=== Action item ===
Return each line below exactly as it reads, and omit any image in it.

=== Task inputs ===
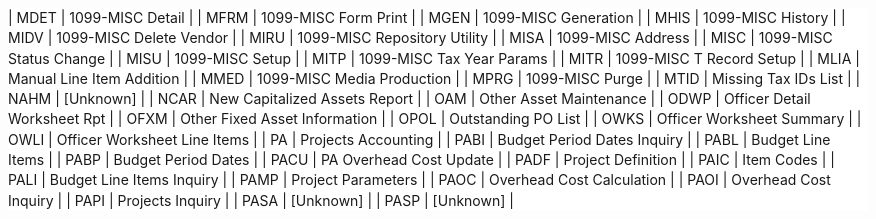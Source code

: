  | MDET                      | 1099-MISC Detail                                                  |
 | MFRM                      | 1099-MISC Form Print                                              |
 | MGEN                      | 1099-MISC Generation                                              |
 | MHIS                      | 1099-MISC History                                                 |
 | MIDV                      | 1099-MISC Delete Vendor                                           |
 | MIRU                      | 1099-MISC Repository Utility                                      |
 | MISA                      | 1099-MISC Address                                                 |
 | MISC                      | 1099-MISC Status Change                                           |
 | MISU                      | 1099-MISC Setup                                                   |
 | MITP                      | 1099-MISC Tax Year Params                                         |
 | MITR                      | 1099-MISC  T  Record Setup                                        |
 | MLIA                      | Manual Line Item Addition                                         |
 | MMED                      | 1099-MISC Media Production                                        |
 | MPRG                      | 1099-MISC Purge                                                   |
 | MTID                      | Missing Tax IDs List                                              |
 | NAHM                      | [Unknown]                                                         |
 | NCAR                      | New Capitalized Assets Report                                     |
 | OAM                       | Other Asset Maintenance                                           |
 | ODWP                      | Officer Detail Worksheet Rpt                                      |
 | OFXM                      | Other Fixed Asset Information                                     |
 | OPOL                      | Outstanding PO List                                               |
 | OWKS                      | Officer Worksheet Summary                                         |
 | OWLI                      | Officer Worksheet Line Items                                      |
 | PA                        | Projects Accounting                                               |
 | PABI                      | Budget Period Dates Inquiry                                       |
 | PABL                      | Budget Line Items                                                 |
 | PABP                      | Budget Period Dates                                               |
 | PACU                      | PA Overhead Cost Update                                           |
 | PADF                      | Project Definition                                                |
 | PAIC                      | Item Codes                                                        |
 | PALI                      | Budget Line Items Inquiry                                         |
 | PAMP                      | Project Parameters                                                |
 | PAOC                      | Overhead Cost Calculation                                         |
 | PAOI                      | Overhead Cost Inquiry                                             |
 | PAPI                      | Projects Inquiry                                                  |
 | PASA                      | [Unknown]                                                         |
 | PASP                      | [Unknown]                                                         |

=== Result of the exercise ===
Source code

:  | MDET                      | 1099-MISC Detail                                                  |
 | MFRM                      | 1099-MISC Form Print                                              |
 | MGEN                      | 1099-MISC Generation                                              |
 | MHIS                      | 1099-MISC History                                                 |
 | MIDV                      | 1099-MISC Delete Vendor                                           |
 | MIRU                      | 1099-MISC Repository Utility                                      |
 | MISA                      | 1099-MISC Address                                                 |
 | MISC                      | 1099-MISC Status Change                                           |
 | MISU                      | 1099-MISC Setup                                                   |
 | MITP                      | 1099-MISC Tax Year Params                                         |
 | MITR                      | 1099-MISC  T  Record Setup                                        |
 | MLIA                      | Manual Line Item Addition                                         |
 | MMED                      | 1099-MISC Media Production                                        |
 | MPRG                      | 1099-MISC Purge                                                   |
 | MTID                      | Missing Tax IDs List                                              |
 | NAHM                      | [Unknown]                                                         |
 | NCAR                      | New Capitalized Assets Report                                     |
 | OAM                       | Other Asset Maintenance                                           |
 | ODWP                      | Officer Detail Worksheet Rpt                                      |
 | OFXM                      | Other Fixed Asset Information                                     |
 | OPOL                      | Outstanding PO List                                               |
 | OWKS                      | Officer Worksheet Summary                                         |
 | OWLI                      | Officer Worksheet Line Items                                      |
 | PA                        | Projects Accounting                                               |
 | PABI                      | Budget Period Dates Inquiry                                       |
 | PABL                      | Budget Line Items                                                 |
 | PABP                      | Budget Period Dates                                               |
 | PACU                      | PA Overhead Cost Update                                           |
 | PADF                      | Project Definition                                                |
 | PAIC                      | Item Codes                                                        |
 | PALI                      | Budget Line Items Inquiry                                         |
 | PAMP                      | Project Parameters                                                |
 | PAOC                      | Overhead Cost Calculation                                         |
 | PAOI                      | Overhead Cost Inquiry                                             |
 | PAPI                      | Projects Inquiry                                                  |
 | PASA                      | [Unknown]                                                         |
 | PASP                      | [Unknown]                                                         |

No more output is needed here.